Billy Wilder qui dirige ici l’un des plus grands acteurs de sa génération (Kurt Douglas) pour son film qu’il considère comme étant son préféré, porte un regard critique et acerbe sur, aux premiers abords, l’éthique journalistique. Loin des salles de rédaction rythmées que l’on retrouve dans Les Hommes du Président ou plus récemment dans Pentagon Papers, Billy Wilder envoie son anti-héros rendus sympathique par sa verve et notamment grâce à cette scène d’exposition pour un reportage sur une chasse au crotale. En chemin, Charles Tatum tombera sur un homme coincé sous les débris d’une galerie effondrée de la montagne.

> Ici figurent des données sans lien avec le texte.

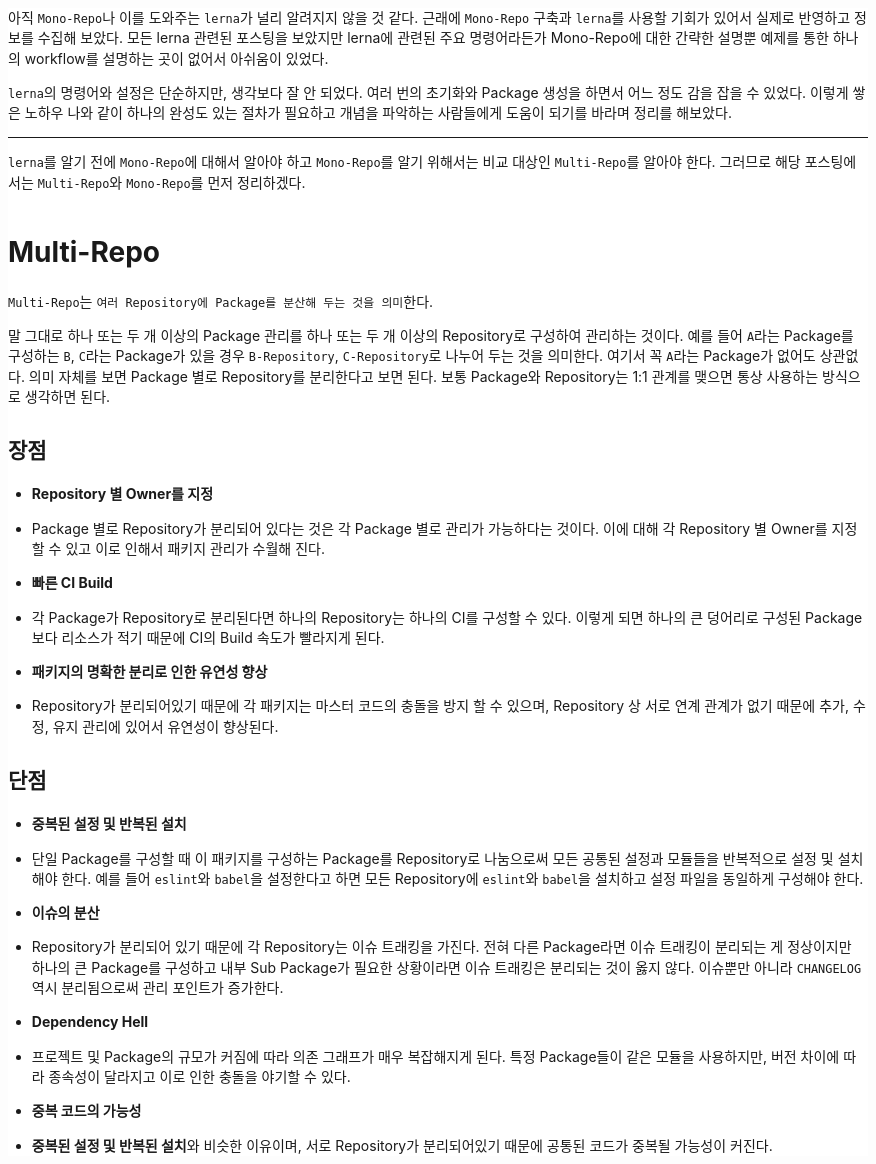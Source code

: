 



아직 `Mono-Repo`나 이를 도와주는 `lerna`가 널리 알려지지 않을 것 같다.
근래에 `Mono-Repo` 구축과 `lerna`를 사용할 기회가 있어서 실제로 반영하고 정보를 수집해 보았다. 모든 lerna 관련된 포스팅을 보았지만 lerna에 관련된 주요 명령어라든가 Mono-Repo에 대한 간략한 설명뿐 예제를 통한 하나의 workflow를 설명하는 곳이 없어서 아쉬움이 있었다.

`lerna`의 명령어와 설정은 단순하지만, 생각보다 잘 안 되었다. 여러 번의 초기화와 Package 생성을 하면서 어느 정도 감을 잡을 수 있었다.
이렇게 쌓은 노하우 나와 같이 하나의 완성도 있는 절차가 필요하고 개념을 파악하는 사람들에게 도움이 되기를 바라며 정리를 해보았다.

- - -

`lerna`를 알기 전에 `Mono-Repo`에 대해서 알아야 하고 `Mono-Repo`를 알기 위해서는 비교 대상인 `Multi-Repo`를 알아야 한다. 그러므로 해당 포스팅에서는 `Multi-Repo`와 `Mono-Repo`를 먼저 정리하겠다.


# Multi-Repo
`Multi-Repo`는 `여러 Repository에 Package를 분산해 두는 것을 의미`한다.

말 그대로 하나 또는 두 개 이상의 Package 관리를 하나 또는 두 개 이상의 Repository로 구성하여 관리하는 것이다. 예를 들어 `A`라는 Package를 구성하는 `B`, `C`라는 Package가 있을 경우 `B-Repository`, `C-Repository`로 나누어 두는 것을 의미한다.
여기서 꼭 `A`라는 Package가 없어도 상관없다. 의미 자체를 보면 Package 별로 Repository를 분리한다고 보면 된다. 보통 Package와 Repository는 1:1 관계를 맺으면 통상 사용하는 방식으로 생각하면 된다.

## 장점
* **Repository 별 Owner를 지정**
 - Package 별로 Repository가 분리되어 있다는 것은 각 Package 별로 관리가 가능하다는 것이다. 이에 대해 각 Repository 별 Owner를 지정할 수 있고 이로 인해서 패키지 관리가 수월해 진다.

* **빠른 CI Build**
 - 각 Package가 Repository로 분리된다면 하나의 Repository는 하나의 CI를 구성할 수 있다. 이렇게 되면 하나의 큰 덩어리로 구성된 Package보다 리소스가 적기 때문에 CI의 Build 속도가 빨라지게 된다.

* **패키지의 명확한 분리로 인한 유연성 향상**
 - Repository가 분리되어있기 때문에 각 패키지는 마스터 코드의 충돌을 방지 할 수 있으며, Repository 상 서로 연계 관계가 없기 때문에 추가, 수정, 유지 관리에 있어서 유연성이 향상된다.


## 단점
* **중복된 설정 및 반복된 설치**
 - 단일 Package를 구성할 때 이 패키지를 구성하는 Package를 Repository로 나눔으로써 모든 공통된 설정과 모듈들을 반복적으로 설정 및 설치해야 한다. 예를 들어 `eslint`와 `babel`을 설정한다고 하면 모든 Repository에 `eslint`와 `babel`을 설치하고 설정 파일을 동일하게 구성해야 한다.

* **이슈의 분산**
 - Repository가 분리되어 있기 때문에 각 Repository는 이슈 트래킹을 가진다. 전혀 다른 Package라면 이슈 트래킹이 분리되는 게 정상이지만 하나의 큰 Package를 구성하고 내부 Sub Package가 필요한 상황이라면 이슈 트래킹은 분리되는 것이 옳지 않다. 이슈뿐만 아니라 `CHANGELOG` 역시 분리됨으로써 관리 포인트가 증가한다.

* **Dependency Hell**
 - 프로젝트 및 Package의 규모가 커짐에 따라 의존 그래프가 매우 복잡해지게 된다. 특정 Package들이 같은 모듈을 사용하지만, 버전 차이에 따라 종속성이 달라지고 이로 인한 충돌을 야기할 수 있다.

* **중복 코드의 가능성**
 - **중복된 설정 및 반복된 설치**와 비슷한 이유이며, 서로 Repository가 분리되어있기 때문에 공통된 코드가 중복될 가능성이 커진다.
  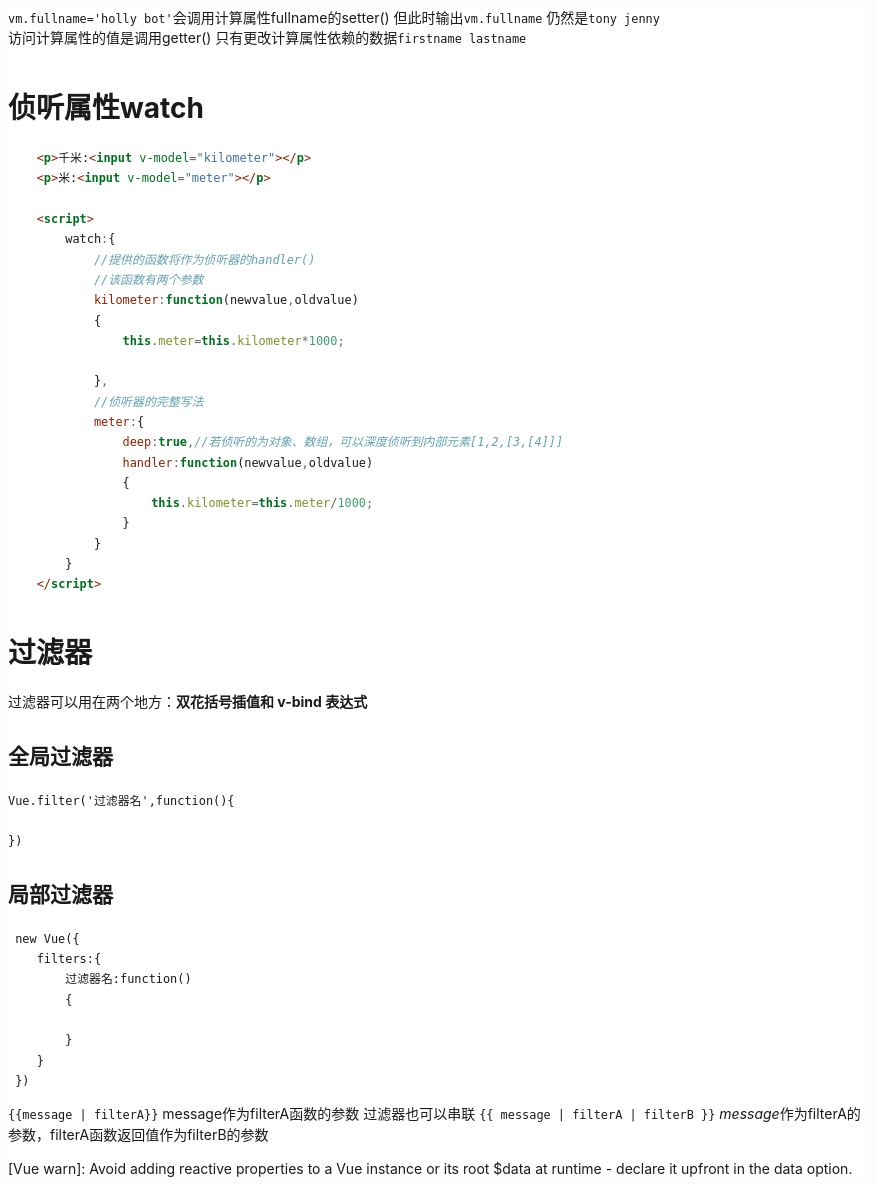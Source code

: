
 ```html

```
`vm.fullname='holly bot'`会调用计算属性fullname的setter()
但此时输出`vm.fullname` 仍然是`tony jenny`  
访问计算属性的值是调用getter()  只有更改计算属性依赖的数据`firstname lastname`

# 侦听属性watch
```html
    <p>千米:<input v-model="kilometer"></p>
    <p>米:<input v-model="meter"></p>

    <script>
        watch:{
            //提供的函数将作为侦听器的handler()
            //该函数有两个参数
            kilometer:function(newvalue,oldvalue)
            {
                this.meter=this.kilometer*1000;

            },
            //侦听器的完整写法
            meter:{
                deep:true,//若侦听的为对象、数组，可以深度侦听到内部元素[1,2,[3,[4]]]
                handler:function(newvalue,oldvalue)
                {
                    this.kilometer=this.meter/1000;
                }
            }
        }
    </script>

```

# 过滤器
过滤器可以用在两个地方：**双花括号插值和 v-bind 表达式** 
## 全局过滤器
```
Vue.filter('过滤器名',function(){

})
```

## 局部过滤器
```
 new Vue({
    filters:{
        过滤器名:function()
        {

        }
    }
 })
```
 `{{message | filterA}}` message作为filterA函数的参数
过滤器也可以串联
`{{ message | filterA | filterB }}` 
*message*作为filterA的参数，filterA函数返回值作为filterB的参数


 [Vue warn]: Avoid adding reactive properties to a Vue instance or its root $data at runtime - declare it upfront in the data option.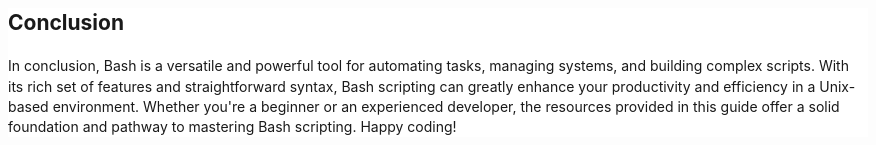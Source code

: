 
## Conclusion 

In conclusion, Bash is a versatile and powerful tool for automating tasks, managing systems, and building complex scripts. With its rich set of features and straightforward syntax, Bash scripting can greatly enhance your productivity and efficiency in a Unix-based environment. Whether you're a beginner or an experienced developer, the resources provided in this guide offer a solid foundation and pathway to mastering Bash scripting. Happy coding!

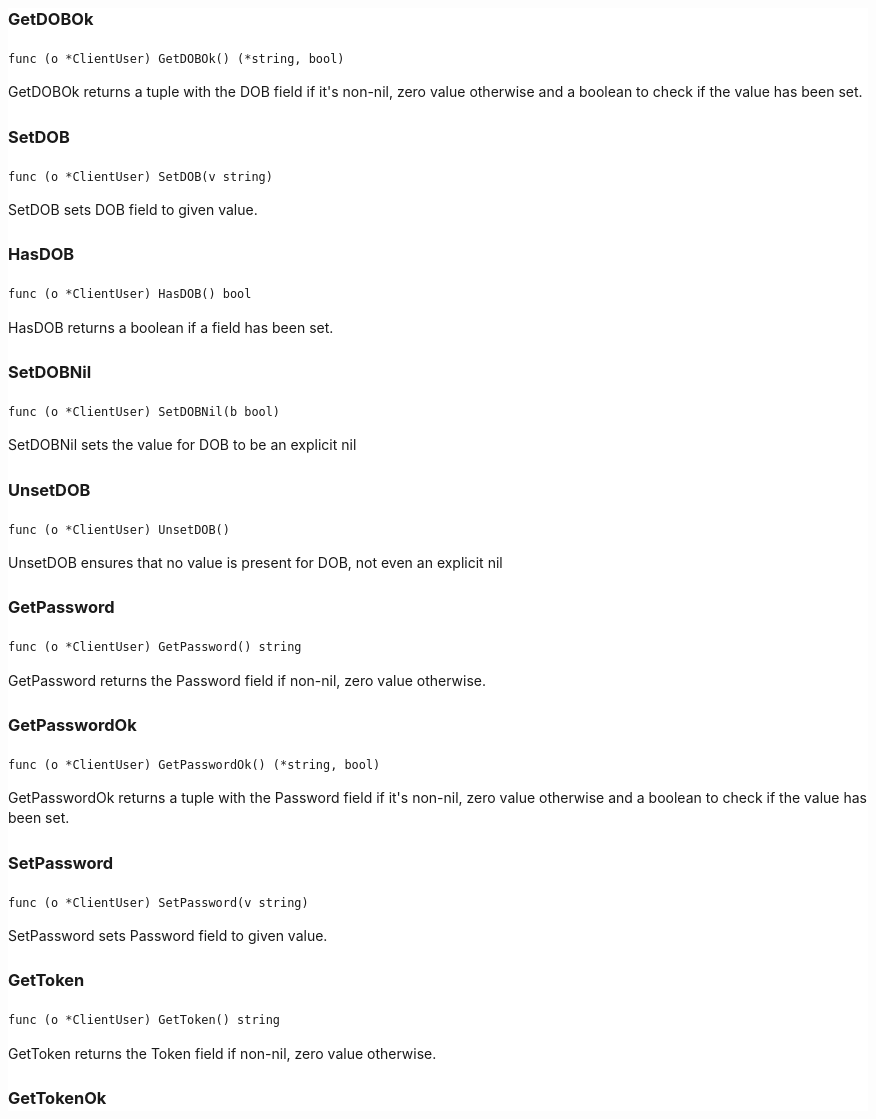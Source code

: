 ### GetDOBOk

`func (o *ClientUser) GetDOBOk() (*string, bool)`

GetDOBOk returns a tuple with the DOB field if it's non-nil, zero value otherwise
and a boolean to check if the value has been set.

### SetDOB

`func (o *ClientUser) SetDOB(v string)`

SetDOB sets DOB field to given value.

### HasDOB

`func (o *ClientUser) HasDOB() bool`

HasDOB returns a boolean if a field has been set.

### SetDOBNil

`func (o *ClientUser) SetDOBNil(b bool)`

 SetDOBNil sets the value for DOB to be an explicit nil

### UnsetDOB
`func (o *ClientUser) UnsetDOB()`

UnsetDOB ensures that no value is present for DOB, not even an explicit nil
### GetPassword

`func (o *ClientUser) GetPassword() string`

GetPassword returns the Password field if non-nil, zero value otherwise.

### GetPasswordOk

`func (o *ClientUser) GetPasswordOk() (*string, bool)`

GetPasswordOk returns a tuple with the Password field if it's non-nil, zero value otherwise
and a boolean to check if the value has been set.

### SetPassword

`func (o *ClientUser) SetPassword(v string)`

SetPassword sets Password field to given value.


### GetToken

`func (o *ClientUser) GetToken() string`

GetToken returns the Token field if non-nil, zero value otherwise.

### GetTokenOk
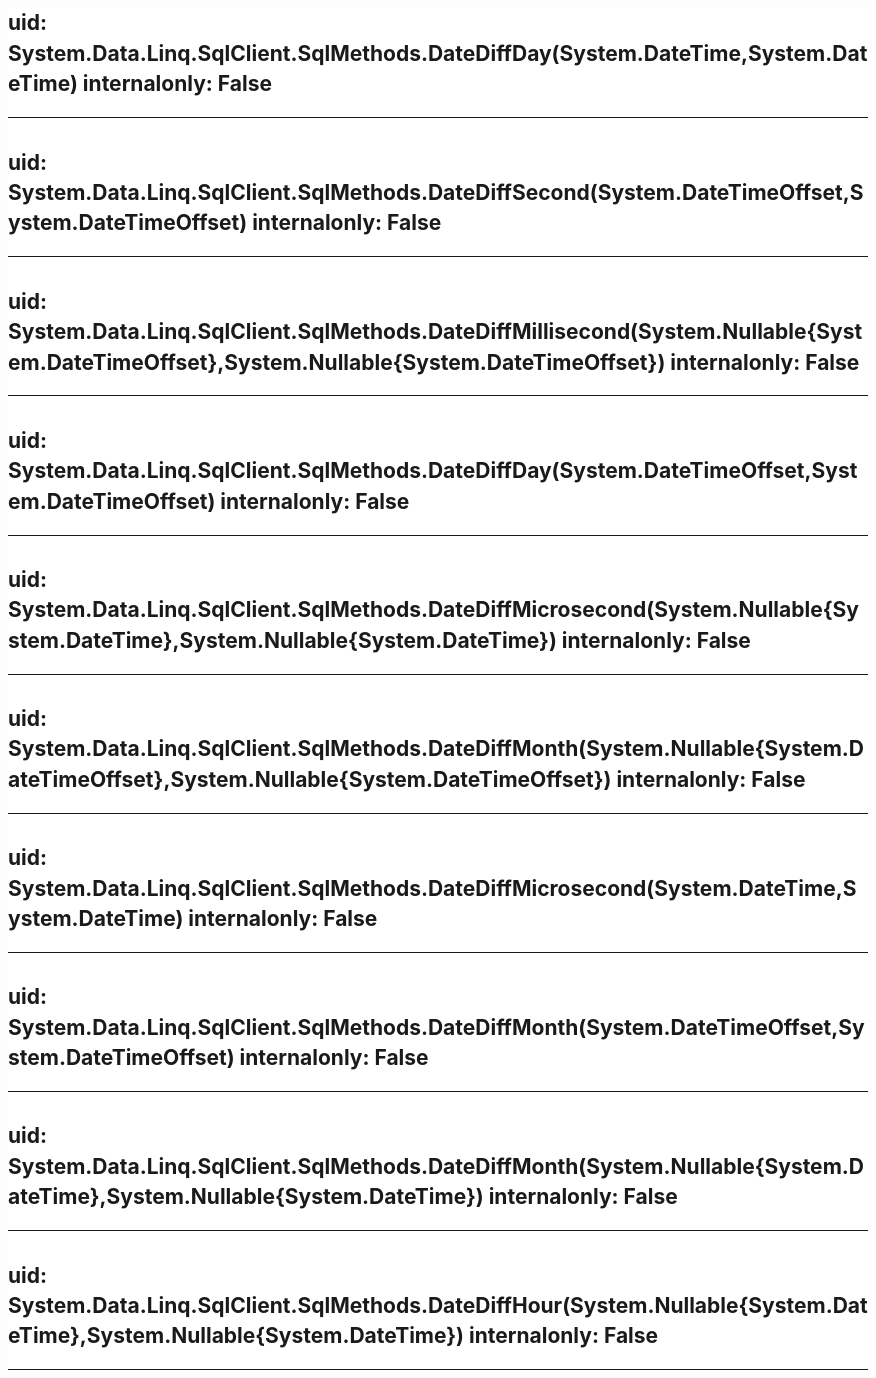 uid: System.Data.Linq.SqlClient.SqlMethods.DateDiffDay(System.DateTime,System.DateTime)
internalonly: False
---

---
uid: System.Data.Linq.SqlClient.SqlMethods.DateDiffSecond(System.DateTimeOffset,System.DateTimeOffset)
internalonly: False
---

---
uid: System.Data.Linq.SqlClient.SqlMethods.DateDiffMillisecond(System.Nullable{System.DateTimeOffset},System.Nullable{System.DateTimeOffset})
internalonly: False
---

---
uid: System.Data.Linq.SqlClient.SqlMethods.DateDiffDay(System.DateTimeOffset,System.DateTimeOffset)
internalonly: False
---

---
uid: System.Data.Linq.SqlClient.SqlMethods.DateDiffMicrosecond(System.Nullable{System.DateTime},System.Nullable{System.DateTime})
internalonly: False
---

---
uid: System.Data.Linq.SqlClient.SqlMethods.DateDiffMonth(System.Nullable{System.DateTimeOffset},System.Nullable{System.DateTimeOffset})
internalonly: False
---

---
uid: System.Data.Linq.SqlClient.SqlMethods.DateDiffMicrosecond(System.DateTime,System.DateTime)
internalonly: False
---

---
uid: System.Data.Linq.SqlClient.SqlMethods.DateDiffMonth(System.DateTimeOffset,System.DateTimeOffset)
internalonly: False
---

---
uid: System.Data.Linq.SqlClient.SqlMethods.DateDiffMonth(System.Nullable{System.DateTime},System.Nullable{System.DateTime})
internalonly: False
---

---
uid: System.Data.Linq.SqlClient.SqlMethods.DateDiffHour(System.Nullable{System.DateTime},System.Nullable{System.DateTime})
internalonly: False
---

---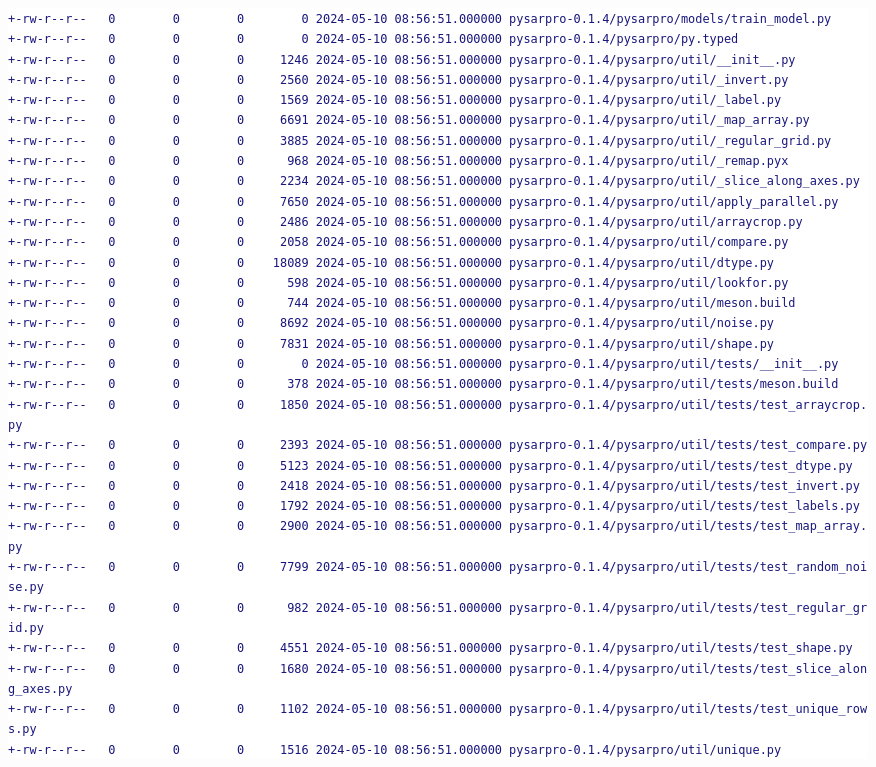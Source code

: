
 ```diff
+-rw-r--r--   0        0        0        0 2024-05-10 08:56:51.000000 pysarpro-0.1.4/pysarpro/models/train_model.py
+-rw-r--r--   0        0        0        0 2024-05-10 08:56:51.000000 pysarpro-0.1.4/pysarpro/py.typed
+-rw-r--r--   0        0        0     1246 2024-05-10 08:56:51.000000 pysarpro-0.1.4/pysarpro/util/__init__.py
+-rw-r--r--   0        0        0     2560 2024-05-10 08:56:51.000000 pysarpro-0.1.4/pysarpro/util/_invert.py
+-rw-r--r--   0        0        0     1569 2024-05-10 08:56:51.000000 pysarpro-0.1.4/pysarpro/util/_label.py
+-rw-r--r--   0        0        0     6691 2024-05-10 08:56:51.000000 pysarpro-0.1.4/pysarpro/util/_map_array.py
+-rw-r--r--   0        0        0     3885 2024-05-10 08:56:51.000000 pysarpro-0.1.4/pysarpro/util/_regular_grid.py
+-rw-r--r--   0        0        0      968 2024-05-10 08:56:51.000000 pysarpro-0.1.4/pysarpro/util/_remap.pyx
+-rw-r--r--   0        0        0     2234 2024-05-10 08:56:51.000000 pysarpro-0.1.4/pysarpro/util/_slice_along_axes.py
+-rw-r--r--   0        0        0     7650 2024-05-10 08:56:51.000000 pysarpro-0.1.4/pysarpro/util/apply_parallel.py
+-rw-r--r--   0        0        0     2486 2024-05-10 08:56:51.000000 pysarpro-0.1.4/pysarpro/util/arraycrop.py
+-rw-r--r--   0        0        0     2058 2024-05-10 08:56:51.000000 pysarpro-0.1.4/pysarpro/util/compare.py
+-rw-r--r--   0        0        0    18089 2024-05-10 08:56:51.000000 pysarpro-0.1.4/pysarpro/util/dtype.py
+-rw-r--r--   0        0        0      598 2024-05-10 08:56:51.000000 pysarpro-0.1.4/pysarpro/util/lookfor.py
+-rw-r--r--   0        0        0      744 2024-05-10 08:56:51.000000 pysarpro-0.1.4/pysarpro/util/meson.build
+-rw-r--r--   0        0        0     8692 2024-05-10 08:56:51.000000 pysarpro-0.1.4/pysarpro/util/noise.py
+-rw-r--r--   0        0        0     7831 2024-05-10 08:56:51.000000 pysarpro-0.1.4/pysarpro/util/shape.py
+-rw-r--r--   0        0        0        0 2024-05-10 08:56:51.000000 pysarpro-0.1.4/pysarpro/util/tests/__init__.py
+-rw-r--r--   0        0        0      378 2024-05-10 08:56:51.000000 pysarpro-0.1.4/pysarpro/util/tests/meson.build
+-rw-r--r--   0        0        0     1850 2024-05-10 08:56:51.000000 pysarpro-0.1.4/pysarpro/util/tests/test_arraycrop.py
+-rw-r--r--   0        0        0     2393 2024-05-10 08:56:51.000000 pysarpro-0.1.4/pysarpro/util/tests/test_compare.py
+-rw-r--r--   0        0        0     5123 2024-05-10 08:56:51.000000 pysarpro-0.1.4/pysarpro/util/tests/test_dtype.py
+-rw-r--r--   0        0        0     2418 2024-05-10 08:56:51.000000 pysarpro-0.1.4/pysarpro/util/tests/test_invert.py
+-rw-r--r--   0        0        0     1792 2024-05-10 08:56:51.000000 pysarpro-0.1.4/pysarpro/util/tests/test_labels.py
+-rw-r--r--   0        0        0     2900 2024-05-10 08:56:51.000000 pysarpro-0.1.4/pysarpro/util/tests/test_map_array.py
+-rw-r--r--   0        0        0     7799 2024-05-10 08:56:51.000000 pysarpro-0.1.4/pysarpro/util/tests/test_random_noise.py
+-rw-r--r--   0        0        0      982 2024-05-10 08:56:51.000000 pysarpro-0.1.4/pysarpro/util/tests/test_regular_grid.py
+-rw-r--r--   0        0        0     4551 2024-05-10 08:56:51.000000 pysarpro-0.1.4/pysarpro/util/tests/test_shape.py
+-rw-r--r--   0        0        0     1680 2024-05-10 08:56:51.000000 pysarpro-0.1.4/pysarpro/util/tests/test_slice_along_axes.py
+-rw-r--r--   0        0        0     1102 2024-05-10 08:56:51.000000 pysarpro-0.1.4/pysarpro/util/tests/test_unique_rows.py
+-rw-r--r--   0        0        0     1516 2024-05-10 08:56:51.000000 pysarpro-0.1.4/pysarpro/util/unique.py
```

À mesure que la résolution du problème tend à s’approcher, Charles Tatum manigance avec les proches, les professionnels et les pouvoirs publics pour garder l’exclusivité de l’affaire et faire de ce drame un événement exceptionnel, presque un mythe fondateur. Dans cette conquête vers l’Ouest, la population accoure pour être aux premières loges de l’événement. C’est à travers les agissements des spectateurs, puisqu’il s’agit d’un spectacle, que Billy Wilder dépasse la simple critique du journalisme, mettant en évidence la responsabilité et l’aveuglement du spectateur. Autant celui de la tragédie que celui du film qui lui-même est spectateur du drame. En effet selon Wilder, qui casse ici le quatrième mur sans jamais le regarder, ce dernier s’attaque directement au public, au spectateur désabusé qui participe et nourrit considérablement cette machine infernale, tout autant si ce n’est plus que Charles Tatum qui est un « combleur » de besoins, assouvis par les spectateurs. Il faut peut-être, même probablement, voir dans cette critique du spectateur et donc du cinéphile ramené à sa condition de citoyen, la raison pour laquelle le film ne trouvera pas son public aux États-Unis lors de sa distribution en dépit des qualités scénaristiques, d’images, de plans, de dialogues et surtout de la qualité de caractérisation des personnages nuancés et profonds qui représentent pour beaucoup des personnages quasi bibliques. À ce titre, la rédemption de Tatum l’illustre parfaitement. C’est donc un journaliste faussaire qui s’éprend de sa victime dans le dernier acte du film dès lors que lui, coupable et investigateur de cette machine infernale, devient victime de ses propres manigances. C’est le Syndrome de Stockholm inversé ou appliqué à un bourreau devenu sa propre victime.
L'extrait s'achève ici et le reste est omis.